**Material for this exercise**
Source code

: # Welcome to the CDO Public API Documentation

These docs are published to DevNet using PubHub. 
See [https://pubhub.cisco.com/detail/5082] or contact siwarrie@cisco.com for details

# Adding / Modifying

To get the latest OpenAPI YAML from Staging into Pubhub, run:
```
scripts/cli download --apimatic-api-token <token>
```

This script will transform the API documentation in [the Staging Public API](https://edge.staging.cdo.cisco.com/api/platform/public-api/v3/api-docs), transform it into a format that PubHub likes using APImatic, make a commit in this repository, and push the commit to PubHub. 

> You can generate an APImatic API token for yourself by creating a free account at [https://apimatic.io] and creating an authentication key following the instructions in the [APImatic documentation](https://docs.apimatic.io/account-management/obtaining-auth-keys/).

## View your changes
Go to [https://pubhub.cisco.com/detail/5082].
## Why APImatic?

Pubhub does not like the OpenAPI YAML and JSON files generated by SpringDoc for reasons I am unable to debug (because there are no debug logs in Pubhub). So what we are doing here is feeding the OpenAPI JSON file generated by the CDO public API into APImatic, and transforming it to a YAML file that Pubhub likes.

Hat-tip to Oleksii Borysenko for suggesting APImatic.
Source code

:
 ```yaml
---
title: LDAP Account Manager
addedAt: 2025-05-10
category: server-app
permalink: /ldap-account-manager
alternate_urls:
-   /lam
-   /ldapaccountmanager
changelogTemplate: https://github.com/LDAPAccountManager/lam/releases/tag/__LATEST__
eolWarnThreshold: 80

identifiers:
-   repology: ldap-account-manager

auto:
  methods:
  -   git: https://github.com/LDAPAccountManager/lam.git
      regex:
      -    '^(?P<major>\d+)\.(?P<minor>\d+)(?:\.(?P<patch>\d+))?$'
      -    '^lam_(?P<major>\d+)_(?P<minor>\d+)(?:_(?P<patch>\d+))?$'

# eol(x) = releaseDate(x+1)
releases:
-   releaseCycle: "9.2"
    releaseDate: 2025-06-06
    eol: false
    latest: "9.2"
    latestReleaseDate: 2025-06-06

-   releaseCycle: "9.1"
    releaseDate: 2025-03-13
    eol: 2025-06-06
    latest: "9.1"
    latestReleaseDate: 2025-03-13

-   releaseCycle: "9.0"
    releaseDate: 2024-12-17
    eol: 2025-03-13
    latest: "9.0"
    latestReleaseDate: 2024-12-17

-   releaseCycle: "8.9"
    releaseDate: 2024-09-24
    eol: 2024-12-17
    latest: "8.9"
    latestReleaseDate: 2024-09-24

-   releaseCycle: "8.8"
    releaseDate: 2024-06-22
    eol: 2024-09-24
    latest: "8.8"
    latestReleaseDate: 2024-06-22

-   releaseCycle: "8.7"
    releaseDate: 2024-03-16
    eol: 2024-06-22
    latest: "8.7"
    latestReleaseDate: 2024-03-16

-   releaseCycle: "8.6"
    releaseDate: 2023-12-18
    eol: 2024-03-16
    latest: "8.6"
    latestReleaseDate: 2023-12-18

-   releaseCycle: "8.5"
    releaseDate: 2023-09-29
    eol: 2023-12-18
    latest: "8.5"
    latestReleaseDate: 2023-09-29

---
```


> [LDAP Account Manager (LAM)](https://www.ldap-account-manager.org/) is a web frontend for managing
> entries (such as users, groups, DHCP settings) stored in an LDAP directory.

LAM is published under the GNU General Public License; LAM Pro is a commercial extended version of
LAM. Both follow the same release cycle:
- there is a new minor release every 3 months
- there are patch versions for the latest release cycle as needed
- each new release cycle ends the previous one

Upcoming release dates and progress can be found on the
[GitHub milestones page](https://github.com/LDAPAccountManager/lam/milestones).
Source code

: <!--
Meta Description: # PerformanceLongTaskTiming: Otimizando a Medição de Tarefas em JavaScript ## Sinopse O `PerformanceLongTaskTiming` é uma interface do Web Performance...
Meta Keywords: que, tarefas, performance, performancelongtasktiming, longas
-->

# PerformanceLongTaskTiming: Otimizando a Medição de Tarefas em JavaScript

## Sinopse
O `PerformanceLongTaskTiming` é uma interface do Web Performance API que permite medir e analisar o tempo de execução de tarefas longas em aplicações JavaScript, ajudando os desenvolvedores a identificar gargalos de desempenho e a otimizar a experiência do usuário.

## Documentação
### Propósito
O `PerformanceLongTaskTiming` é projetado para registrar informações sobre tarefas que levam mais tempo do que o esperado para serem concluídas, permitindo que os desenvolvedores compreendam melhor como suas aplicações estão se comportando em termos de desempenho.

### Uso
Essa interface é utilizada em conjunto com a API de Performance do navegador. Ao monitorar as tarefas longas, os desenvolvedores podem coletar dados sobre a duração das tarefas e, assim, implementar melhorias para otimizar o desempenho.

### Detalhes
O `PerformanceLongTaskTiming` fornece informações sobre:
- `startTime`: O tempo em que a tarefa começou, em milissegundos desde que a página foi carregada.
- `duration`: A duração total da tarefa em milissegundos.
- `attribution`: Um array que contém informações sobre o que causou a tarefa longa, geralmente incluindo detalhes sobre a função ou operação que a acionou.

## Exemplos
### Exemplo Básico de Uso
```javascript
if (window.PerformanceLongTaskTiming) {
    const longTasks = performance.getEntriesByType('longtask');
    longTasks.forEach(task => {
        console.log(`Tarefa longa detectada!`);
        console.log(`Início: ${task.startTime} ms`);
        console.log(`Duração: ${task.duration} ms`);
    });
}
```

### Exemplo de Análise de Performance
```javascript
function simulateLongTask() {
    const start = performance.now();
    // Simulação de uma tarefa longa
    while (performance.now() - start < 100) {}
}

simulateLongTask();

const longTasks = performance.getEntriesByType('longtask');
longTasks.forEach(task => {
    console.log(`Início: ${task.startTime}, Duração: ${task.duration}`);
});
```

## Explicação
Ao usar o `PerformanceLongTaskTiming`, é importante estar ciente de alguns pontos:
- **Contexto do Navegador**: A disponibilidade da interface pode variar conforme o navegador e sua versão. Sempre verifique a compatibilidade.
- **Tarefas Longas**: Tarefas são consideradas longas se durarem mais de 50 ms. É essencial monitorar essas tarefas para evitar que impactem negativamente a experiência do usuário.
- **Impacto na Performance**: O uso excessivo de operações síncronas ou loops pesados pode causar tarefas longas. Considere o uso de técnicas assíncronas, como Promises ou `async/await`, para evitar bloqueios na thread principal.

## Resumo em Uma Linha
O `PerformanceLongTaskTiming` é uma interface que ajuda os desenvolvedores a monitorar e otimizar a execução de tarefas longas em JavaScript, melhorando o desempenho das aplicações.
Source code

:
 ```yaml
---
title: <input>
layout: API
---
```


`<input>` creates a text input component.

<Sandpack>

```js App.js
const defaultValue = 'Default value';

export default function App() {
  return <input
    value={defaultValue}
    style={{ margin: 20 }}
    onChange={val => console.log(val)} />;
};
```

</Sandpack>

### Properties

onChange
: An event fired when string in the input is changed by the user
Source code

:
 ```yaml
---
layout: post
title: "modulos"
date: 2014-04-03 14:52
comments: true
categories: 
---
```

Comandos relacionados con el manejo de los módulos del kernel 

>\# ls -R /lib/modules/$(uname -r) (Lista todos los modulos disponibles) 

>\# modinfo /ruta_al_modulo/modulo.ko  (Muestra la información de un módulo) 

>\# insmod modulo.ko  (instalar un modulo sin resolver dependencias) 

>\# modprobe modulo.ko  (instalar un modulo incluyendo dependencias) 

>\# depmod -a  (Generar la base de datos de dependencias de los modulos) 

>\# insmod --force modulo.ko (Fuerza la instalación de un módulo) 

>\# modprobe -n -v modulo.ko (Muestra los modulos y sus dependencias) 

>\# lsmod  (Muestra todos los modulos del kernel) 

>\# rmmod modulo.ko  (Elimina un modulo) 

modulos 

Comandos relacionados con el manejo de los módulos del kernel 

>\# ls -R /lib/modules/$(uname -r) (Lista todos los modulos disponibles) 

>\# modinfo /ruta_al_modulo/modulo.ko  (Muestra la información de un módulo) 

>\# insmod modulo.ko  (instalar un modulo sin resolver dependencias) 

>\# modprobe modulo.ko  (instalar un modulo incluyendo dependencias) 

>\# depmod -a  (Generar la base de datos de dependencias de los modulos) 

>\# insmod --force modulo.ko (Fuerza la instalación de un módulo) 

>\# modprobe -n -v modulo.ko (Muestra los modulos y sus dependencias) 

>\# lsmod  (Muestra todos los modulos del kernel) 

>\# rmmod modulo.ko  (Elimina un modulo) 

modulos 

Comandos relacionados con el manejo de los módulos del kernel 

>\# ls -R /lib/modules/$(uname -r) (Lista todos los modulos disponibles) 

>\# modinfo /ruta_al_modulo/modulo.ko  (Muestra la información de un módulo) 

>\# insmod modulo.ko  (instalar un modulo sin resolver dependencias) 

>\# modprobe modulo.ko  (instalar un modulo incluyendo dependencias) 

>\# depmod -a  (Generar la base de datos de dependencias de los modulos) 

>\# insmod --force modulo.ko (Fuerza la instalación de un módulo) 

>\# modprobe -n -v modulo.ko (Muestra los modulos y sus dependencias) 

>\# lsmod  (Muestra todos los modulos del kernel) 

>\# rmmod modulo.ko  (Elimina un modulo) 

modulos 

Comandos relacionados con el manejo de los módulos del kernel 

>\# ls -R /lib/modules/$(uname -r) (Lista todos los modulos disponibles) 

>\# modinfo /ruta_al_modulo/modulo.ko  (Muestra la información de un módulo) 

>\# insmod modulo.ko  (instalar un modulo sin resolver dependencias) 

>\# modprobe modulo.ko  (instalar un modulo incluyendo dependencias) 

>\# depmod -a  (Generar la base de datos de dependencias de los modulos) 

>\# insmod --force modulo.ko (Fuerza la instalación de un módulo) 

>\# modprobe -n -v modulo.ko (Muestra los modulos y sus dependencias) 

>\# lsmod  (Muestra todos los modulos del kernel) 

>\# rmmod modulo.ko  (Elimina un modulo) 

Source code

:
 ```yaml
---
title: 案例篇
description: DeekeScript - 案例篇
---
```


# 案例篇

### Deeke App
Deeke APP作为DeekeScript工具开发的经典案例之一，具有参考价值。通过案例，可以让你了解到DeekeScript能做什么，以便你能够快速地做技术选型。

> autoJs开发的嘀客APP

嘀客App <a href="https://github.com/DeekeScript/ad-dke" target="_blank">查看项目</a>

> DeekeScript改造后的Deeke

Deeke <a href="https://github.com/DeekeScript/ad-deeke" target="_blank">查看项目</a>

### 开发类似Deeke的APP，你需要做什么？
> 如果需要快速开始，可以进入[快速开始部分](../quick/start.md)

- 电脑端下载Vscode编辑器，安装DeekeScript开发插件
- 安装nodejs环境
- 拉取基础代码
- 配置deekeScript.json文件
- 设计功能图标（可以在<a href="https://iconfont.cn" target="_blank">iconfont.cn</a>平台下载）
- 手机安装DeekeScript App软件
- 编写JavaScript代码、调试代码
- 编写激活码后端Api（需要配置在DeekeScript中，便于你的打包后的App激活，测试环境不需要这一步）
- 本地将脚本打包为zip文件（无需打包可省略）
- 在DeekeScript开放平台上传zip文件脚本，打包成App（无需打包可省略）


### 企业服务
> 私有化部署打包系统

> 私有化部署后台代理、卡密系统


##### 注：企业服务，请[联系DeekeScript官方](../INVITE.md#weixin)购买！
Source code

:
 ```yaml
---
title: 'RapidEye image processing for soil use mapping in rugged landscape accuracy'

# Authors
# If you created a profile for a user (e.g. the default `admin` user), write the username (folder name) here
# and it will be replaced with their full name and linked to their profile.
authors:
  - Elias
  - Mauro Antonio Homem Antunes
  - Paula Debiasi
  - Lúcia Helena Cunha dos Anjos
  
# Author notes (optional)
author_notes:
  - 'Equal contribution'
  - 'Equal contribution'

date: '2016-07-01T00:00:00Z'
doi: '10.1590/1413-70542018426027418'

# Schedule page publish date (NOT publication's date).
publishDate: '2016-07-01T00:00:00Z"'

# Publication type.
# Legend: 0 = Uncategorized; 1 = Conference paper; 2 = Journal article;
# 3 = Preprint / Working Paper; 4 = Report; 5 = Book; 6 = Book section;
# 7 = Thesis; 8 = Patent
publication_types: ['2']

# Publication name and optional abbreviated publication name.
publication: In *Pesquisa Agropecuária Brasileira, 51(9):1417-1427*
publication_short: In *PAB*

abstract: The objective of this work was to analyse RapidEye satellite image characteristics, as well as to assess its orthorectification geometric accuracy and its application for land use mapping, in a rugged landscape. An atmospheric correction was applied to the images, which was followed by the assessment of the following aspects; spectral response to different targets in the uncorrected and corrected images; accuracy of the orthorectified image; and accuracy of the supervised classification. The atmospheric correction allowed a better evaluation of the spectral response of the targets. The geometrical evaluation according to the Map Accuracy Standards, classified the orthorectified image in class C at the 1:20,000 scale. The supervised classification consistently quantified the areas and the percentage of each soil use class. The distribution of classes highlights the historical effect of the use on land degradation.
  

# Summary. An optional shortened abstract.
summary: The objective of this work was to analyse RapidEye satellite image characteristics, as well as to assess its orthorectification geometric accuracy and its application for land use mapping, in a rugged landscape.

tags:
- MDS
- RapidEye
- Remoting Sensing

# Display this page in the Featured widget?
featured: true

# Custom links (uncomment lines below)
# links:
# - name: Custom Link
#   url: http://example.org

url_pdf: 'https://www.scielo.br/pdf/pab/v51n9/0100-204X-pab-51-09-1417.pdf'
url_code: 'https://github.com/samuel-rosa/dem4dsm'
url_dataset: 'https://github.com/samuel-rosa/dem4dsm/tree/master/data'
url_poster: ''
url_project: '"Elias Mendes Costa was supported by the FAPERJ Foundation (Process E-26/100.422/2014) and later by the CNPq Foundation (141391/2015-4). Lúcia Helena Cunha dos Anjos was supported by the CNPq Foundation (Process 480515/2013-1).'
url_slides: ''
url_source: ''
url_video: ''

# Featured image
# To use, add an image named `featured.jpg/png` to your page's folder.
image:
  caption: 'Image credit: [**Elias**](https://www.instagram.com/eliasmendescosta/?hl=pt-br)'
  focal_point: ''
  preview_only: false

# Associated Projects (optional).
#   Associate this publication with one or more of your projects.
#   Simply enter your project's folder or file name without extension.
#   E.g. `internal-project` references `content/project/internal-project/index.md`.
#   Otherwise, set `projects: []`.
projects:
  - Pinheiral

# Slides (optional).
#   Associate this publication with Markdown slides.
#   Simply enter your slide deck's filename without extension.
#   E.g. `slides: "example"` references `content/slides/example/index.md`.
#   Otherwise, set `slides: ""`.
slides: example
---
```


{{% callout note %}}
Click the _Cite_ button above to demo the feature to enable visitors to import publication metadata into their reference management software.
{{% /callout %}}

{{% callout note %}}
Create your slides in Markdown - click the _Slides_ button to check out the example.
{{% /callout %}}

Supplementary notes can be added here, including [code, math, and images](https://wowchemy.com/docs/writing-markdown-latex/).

**Work instructions**
An exact transcription of the lines from the start of the listing through the line bearing "## View your changes" is the whole answer.

**Written reply**
Source code

: # Welcome to the CDO Public API Documentation

These docs are published to DevNet using PubHub. 
See [https://pubhub.cisco.com/detail/5082] or contact siwarrie@cisco.com for details

# Adding / Modifying

To get the latest OpenAPI YAML from Staging into Pubhub, run:
```
scripts/cli download --apimatic-api-token <token>
```

This script will transform the API documentation in [the Staging Public API](https://edge.staging.cdo.cisco.com/api/platform/public-api/v3/api-docs), transform it into a format that PubHub likes using APImatic, make a commit in this repository, and push the commit to PubHub. 

> You can generate an APImatic API token for yourself by creating a free account at [https://apimatic.io] and creating an authentication key following the instructions in the [APImatic documentation](https://docs.apimatic.io/account-management/obtaining-auth-keys/).

## View your changes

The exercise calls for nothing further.